BEGIN Records for this exercise
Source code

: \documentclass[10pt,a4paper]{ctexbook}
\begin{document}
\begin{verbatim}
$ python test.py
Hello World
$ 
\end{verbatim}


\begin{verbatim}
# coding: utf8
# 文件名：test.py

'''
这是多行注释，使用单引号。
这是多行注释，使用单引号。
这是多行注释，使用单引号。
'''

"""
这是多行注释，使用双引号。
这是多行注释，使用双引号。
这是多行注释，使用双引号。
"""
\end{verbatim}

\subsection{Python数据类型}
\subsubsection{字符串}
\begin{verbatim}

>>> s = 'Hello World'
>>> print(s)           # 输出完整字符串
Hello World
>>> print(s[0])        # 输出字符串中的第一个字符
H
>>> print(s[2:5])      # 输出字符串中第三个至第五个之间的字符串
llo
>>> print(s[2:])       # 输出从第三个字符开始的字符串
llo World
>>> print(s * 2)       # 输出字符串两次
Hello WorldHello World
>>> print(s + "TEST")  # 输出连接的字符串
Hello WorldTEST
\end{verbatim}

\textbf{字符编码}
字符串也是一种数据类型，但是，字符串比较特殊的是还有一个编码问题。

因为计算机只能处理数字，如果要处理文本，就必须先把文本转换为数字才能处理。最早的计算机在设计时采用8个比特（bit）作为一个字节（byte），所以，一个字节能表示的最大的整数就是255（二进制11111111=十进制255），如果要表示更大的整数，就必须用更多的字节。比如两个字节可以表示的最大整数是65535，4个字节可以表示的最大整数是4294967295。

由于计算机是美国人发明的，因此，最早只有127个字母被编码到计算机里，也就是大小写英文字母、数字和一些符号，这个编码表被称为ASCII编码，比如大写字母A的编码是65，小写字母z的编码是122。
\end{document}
END Records for this exercise
§ **What needs to be done**: Whenever a line of the data holds the string "Hello", pick that line out.

§ **The completed task**:
Hello World
>>> s = 'Hello World'
Hello World
Hello WorldHello World
Hello WorldTEST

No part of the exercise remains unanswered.